And we’ve seen glimpses of it. When Joe Manchin and Kyrsten Sinema held out, the Democratic leadership had to adapt. When Lisa Murkowski or Rand Paul makes noise, it moves the needle with the GOP leadership — if only slightly. Now imagine ten of them, working together, speaking with a single voice.
I know it sounds idealistic. But look around: if we don’t fix this soon, we risk trading democracy for kleptocracy — a government ruled not by law, but by access. A place where power is simply pay-to-play. That’s the last step before the whole experiment collapses.
So no, I don’t have a tidy solution.
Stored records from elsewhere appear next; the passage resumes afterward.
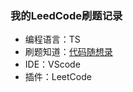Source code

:### 我的LeedCode刷题记录

- 编程语言：TS
- 刷题知道：[代码随想录](https://www.programmercarl.com/)
- IDE：VScode
- 插件：LeetCode
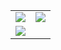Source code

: <table>
  <tr>
    <td>
      <img src="https://github-readme-stats.vercel.app/api?username=fjx13038033078&theme=rose&show_icons=true" />
    </td>
    <td>
      <img src="https://github-readme-stats.vercel.app/api/top-langs/?username=fjx13038033078&layout=donut&exclude_repo=github-readme-stats,anuraghazra.github.io" />
    </td>
  </tr>
  <tr>
    <td colspan="2">
      <img src="https://github-readme-stats.vercel.app/api/pin/?username=fjx13038033078&repo=ruoyi-CERS&theme=rose" />
    </td>
  </tr>
</table>

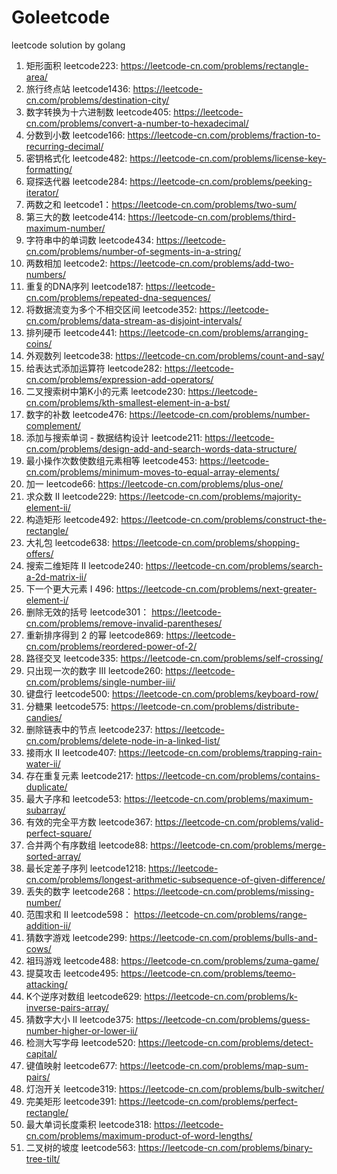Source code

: # Goleetcode
leetcode solution by golang

1. 矩形面积 leetcode223: https://leetcode-cn.com/problems/rectangle-area/
2. 旅行终点站 leetcode1436: https://leetcode-cn.com/problems/destination-city/
3. 数字转换为十六进制数 leetcode405: https://leetcode-cn.com/problems/convert-a-number-to-hexadecimal/
4. 分数到小数 leetcode166: https://leetcode-cn.com/problems/fraction-to-recurring-decimal/
5. 密钥格式化 leetcode482: https://leetcode-cn.com/problems/license-key-formatting/
6. 窥探迭代器 leetcode284: https://leetcode-cn.com/problems/peeking-iterator/
7. 两数之和 leetcode1：https://leetcode-cn.com/problems/two-sum/
8. 第三大的数 leetcode414: https://leetcode-cn.com/problems/third-maximum-number/
9. 字符串中的单词数 leetcode434: https://leetcode-cn.com/problems/number-of-segments-in-a-string/
10. 两数相加 leetcode2: https://leetcode-cn.com/problems/add-two-numbers/
11. 重复的DNA序列 leetcode187: https://leetcode-cn.com/problems/repeated-dna-sequences/
12. 将数据流变为多个不相交区间 leetcode352: https://leetcode-cn.com/problems/data-stream-as-disjoint-intervals/
13. 排列硬币 leetcode441: https://leetcode-cn.com/problems/arranging-coins/
14. 外观数列 leetcode38: https://leetcode-cn.com/problems/count-and-say/
15. 给表达式添加运算符 leetcode282: https://leetcode-cn.com/problems/expression-add-operators/
16. 二叉搜索树中第K小的元素 leetcode230: https://leetcode-cn.com/problems/kth-smallest-element-in-a-bst/
17. 数字的补数 leetcode476: https://leetcode-cn.com/problems/number-complement/
18. 添加与搜索单词 - 数据结构设计 leetcode211: https://leetcode-cn.com/problems/design-add-and-search-words-data-structure/
19. 最小操作次数使数组元素相等 leetcode453: https://leetcode-cn.com/problems/minimum-moves-to-equal-array-elements/
20. 加一 leetcode66: https://leetcode-cn.com/problems/plus-one/
21. 求众数 II leetcode229: https://leetcode-cn.com/problems/majority-element-ii/
22. 构造矩形 leetcode492: https://leetcode-cn.com/problems/construct-the-rectangle/
23. 大礼包 leetcode638: https://leetcode-cn.com/problems/shopping-offers/
24. 搜索二维矩阵 II leetcode240: https://leetcode-cn.com/problems/search-a-2d-matrix-ii/
25. 下一个更大元素 I 496: https://leetcode-cn.com/problems/next-greater-element-i/
26. 删除无效的括号 leetcode301： https://leetcode-cn.com/problems/remove-invalid-parentheses/
27. 重新排序得到 2 的幂 leetcode869: https://leetcode-cn.com/problems/reordered-power-of-2/
28. 路径交叉 leetcode335: https://leetcode-cn.com/problems/self-crossing/
29. 只出现一次的数字 III leetcode260: https://leetcode-cn.com/problems/single-number-iii/
30. 键盘行 leetcode500: https://leetcode-cn.com/problems/keyboard-row/
31. 分糖果 leetcode575: https://leetcode-cn.com/problems/distribute-candies/
32. 删除链表中的节点 leetcode237: https://leetcode-cn.com/problems/delete-node-in-a-linked-list/
33. 接雨水 II leetcode407: https://leetcode-cn.com/problems/trapping-rain-water-ii/
34. 存在重复元素 leetcode217: https://leetcode-cn.com/problems/contains-duplicate/
35. 最大子序和 leetcode53:  https://leetcode-cn.com/problems/maximum-subarray/
36. 有效的完全平方数 leetcode367: https://leetcode-cn.com/problems/valid-perfect-square/
37. 合并两个有序数组 leetcode88: https://leetcode-cn.com/problems/merge-sorted-array/
38. 最长定差子序列 leetcode1218: https://leetcode-cn.com/problems/longest-arithmetic-subsequence-of-given-difference/
39. 丢失的数字 leetcode268：https://leetcode-cn.com/problems/missing-number/
40. 范围求和 II leetcode598： https://leetcode-cn.com/problems/range-addition-ii/
41. 猜数字游戏 leetcode299: https://leetcode-cn.com/problems/bulls-and-cows/
42. 祖玛游戏 leetcode488: https://leetcode-cn.com/problems/zuma-game/
43. 提莫攻击 leetcode495:  https://leetcode-cn.com/problems/teemo-attacking/
44. K个逆序对数组 leetcode629: https://leetcode-cn.com/problems/k-inverse-pairs-array/
45. 猜数字大小 II leetcode375: https://leetcode-cn.com/problems/guess-number-higher-or-lower-ii/
46. 检测大写字母 leetcode520:  https://leetcode-cn.com/problems/detect-capital/
47. 键值映射 leetcode677: https://leetcode-cn.com/problems/map-sum-pairs/
48. 灯泡开关 leetcode319: https://leetcode-cn.com/problems/bulb-switcher/
49. 完美矩形 leetcode391: https://leetcode-cn.com/problems/perfect-rectangle/
50. 最大单词长度乘积 leetcode318: https://leetcode-cn.com/problems/maximum-product-of-word-lengths/
51. 二叉树的坡度 leetcode563: https://leetcode-cn.com/problems/binary-tree-tilt/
But I do know this: we cannot fix democracy until we fix Congress.
And we won’t fix Congress until we demand that it function as an institution, not just a stage for partisanship.
You want to know why our climate policy is gridlocked? Congress. Why is the judiciary polarized? Congress. Why is the debt out of control? Congress.
Congress created this mess. And only Congress can fix it.
Maybe — just maybe — if we reminded Americans how Congress is supposed to work, they’d finally get mad enough to make them fix it.
I’m sure some of you have seen this comment floating somewhere on social media but it bears repeating, It’s a good thing Congress isn’t alive to see this…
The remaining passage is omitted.